> _Your instructions_
Return every line from the records below in which the word "username" is found.

> _Dataset_
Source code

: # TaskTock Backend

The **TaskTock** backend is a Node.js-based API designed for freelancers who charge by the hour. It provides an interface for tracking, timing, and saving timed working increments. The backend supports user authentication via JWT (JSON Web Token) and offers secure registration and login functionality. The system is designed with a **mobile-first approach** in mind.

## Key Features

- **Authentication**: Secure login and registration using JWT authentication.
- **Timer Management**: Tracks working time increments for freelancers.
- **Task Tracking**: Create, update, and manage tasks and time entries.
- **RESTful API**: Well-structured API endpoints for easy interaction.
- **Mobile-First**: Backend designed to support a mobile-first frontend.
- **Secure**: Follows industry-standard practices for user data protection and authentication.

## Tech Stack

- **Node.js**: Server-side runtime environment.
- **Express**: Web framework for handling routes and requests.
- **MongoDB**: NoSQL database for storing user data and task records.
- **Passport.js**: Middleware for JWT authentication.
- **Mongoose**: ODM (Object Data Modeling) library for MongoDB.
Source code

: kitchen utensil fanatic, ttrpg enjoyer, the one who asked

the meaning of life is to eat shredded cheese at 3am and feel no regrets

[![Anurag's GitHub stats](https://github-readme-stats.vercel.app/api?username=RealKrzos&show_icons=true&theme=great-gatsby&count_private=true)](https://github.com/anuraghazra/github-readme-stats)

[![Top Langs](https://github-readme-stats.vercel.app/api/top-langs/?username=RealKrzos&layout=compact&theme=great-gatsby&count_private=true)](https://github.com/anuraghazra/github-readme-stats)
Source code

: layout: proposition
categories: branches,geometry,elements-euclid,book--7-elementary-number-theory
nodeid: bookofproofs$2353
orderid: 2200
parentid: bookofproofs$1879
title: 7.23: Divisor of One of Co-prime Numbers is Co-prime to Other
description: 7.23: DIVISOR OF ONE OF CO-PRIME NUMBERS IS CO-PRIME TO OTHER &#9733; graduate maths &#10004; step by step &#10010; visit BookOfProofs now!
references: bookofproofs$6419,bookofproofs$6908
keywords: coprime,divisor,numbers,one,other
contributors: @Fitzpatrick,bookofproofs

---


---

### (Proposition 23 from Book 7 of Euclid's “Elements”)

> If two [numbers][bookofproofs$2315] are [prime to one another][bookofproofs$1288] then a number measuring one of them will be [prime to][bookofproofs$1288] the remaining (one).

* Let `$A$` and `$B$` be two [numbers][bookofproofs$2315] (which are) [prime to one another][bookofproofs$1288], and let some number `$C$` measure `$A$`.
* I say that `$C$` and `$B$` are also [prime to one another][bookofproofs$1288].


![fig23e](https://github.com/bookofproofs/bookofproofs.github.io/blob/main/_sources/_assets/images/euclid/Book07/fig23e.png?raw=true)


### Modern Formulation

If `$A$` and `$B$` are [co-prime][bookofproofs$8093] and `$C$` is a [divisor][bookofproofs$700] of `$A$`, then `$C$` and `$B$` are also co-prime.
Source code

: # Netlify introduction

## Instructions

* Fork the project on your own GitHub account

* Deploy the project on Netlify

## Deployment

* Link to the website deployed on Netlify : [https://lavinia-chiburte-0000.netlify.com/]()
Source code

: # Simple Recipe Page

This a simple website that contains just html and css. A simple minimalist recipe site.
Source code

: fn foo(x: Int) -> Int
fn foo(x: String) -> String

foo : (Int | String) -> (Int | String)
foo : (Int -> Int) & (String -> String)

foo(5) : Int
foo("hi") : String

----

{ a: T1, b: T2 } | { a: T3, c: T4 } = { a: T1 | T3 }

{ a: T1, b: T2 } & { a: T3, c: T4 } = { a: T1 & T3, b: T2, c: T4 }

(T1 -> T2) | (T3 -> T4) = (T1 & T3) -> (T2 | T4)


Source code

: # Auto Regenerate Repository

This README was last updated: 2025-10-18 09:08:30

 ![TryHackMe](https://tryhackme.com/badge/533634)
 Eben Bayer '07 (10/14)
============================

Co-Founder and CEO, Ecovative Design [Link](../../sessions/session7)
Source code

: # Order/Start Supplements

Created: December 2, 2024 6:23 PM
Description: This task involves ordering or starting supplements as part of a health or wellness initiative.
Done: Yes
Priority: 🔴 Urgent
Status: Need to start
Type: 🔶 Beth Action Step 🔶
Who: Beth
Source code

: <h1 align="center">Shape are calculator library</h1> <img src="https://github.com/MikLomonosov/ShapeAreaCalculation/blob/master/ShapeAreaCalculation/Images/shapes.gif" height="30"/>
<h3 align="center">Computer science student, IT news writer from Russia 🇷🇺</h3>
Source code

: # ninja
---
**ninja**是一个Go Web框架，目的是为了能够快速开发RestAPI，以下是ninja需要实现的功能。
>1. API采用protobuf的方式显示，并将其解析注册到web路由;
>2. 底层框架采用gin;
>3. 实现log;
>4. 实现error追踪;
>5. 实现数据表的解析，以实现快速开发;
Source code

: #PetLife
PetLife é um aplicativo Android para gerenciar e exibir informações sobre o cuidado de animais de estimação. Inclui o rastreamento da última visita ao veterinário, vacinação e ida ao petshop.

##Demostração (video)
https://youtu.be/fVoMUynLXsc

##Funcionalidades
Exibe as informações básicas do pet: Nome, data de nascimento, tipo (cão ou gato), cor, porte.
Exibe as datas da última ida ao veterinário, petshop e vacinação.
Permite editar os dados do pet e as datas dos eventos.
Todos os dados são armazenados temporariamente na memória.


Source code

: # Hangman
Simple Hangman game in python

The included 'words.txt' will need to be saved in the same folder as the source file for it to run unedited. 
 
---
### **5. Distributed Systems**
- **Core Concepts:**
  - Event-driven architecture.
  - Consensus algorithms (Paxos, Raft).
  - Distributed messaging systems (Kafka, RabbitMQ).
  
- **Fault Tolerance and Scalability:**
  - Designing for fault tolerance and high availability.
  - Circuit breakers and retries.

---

> _Output of the exercise_
[![Anurag's GitHub stats](https://github-readme-stats.vercel.app/api?username=RealKrzos&show_icons=true&theme=great-gatsby&count_private=true)](https://github.com/anuraghazra/github-readme-stats)
[![Top Langs](https://github-readme-stats.vercel.app/api/top-langs/?username=RealKrzos&layout=compact&theme=great-gatsby&count_private=true)](https://github.com/anuraghazra/github-readme-stats)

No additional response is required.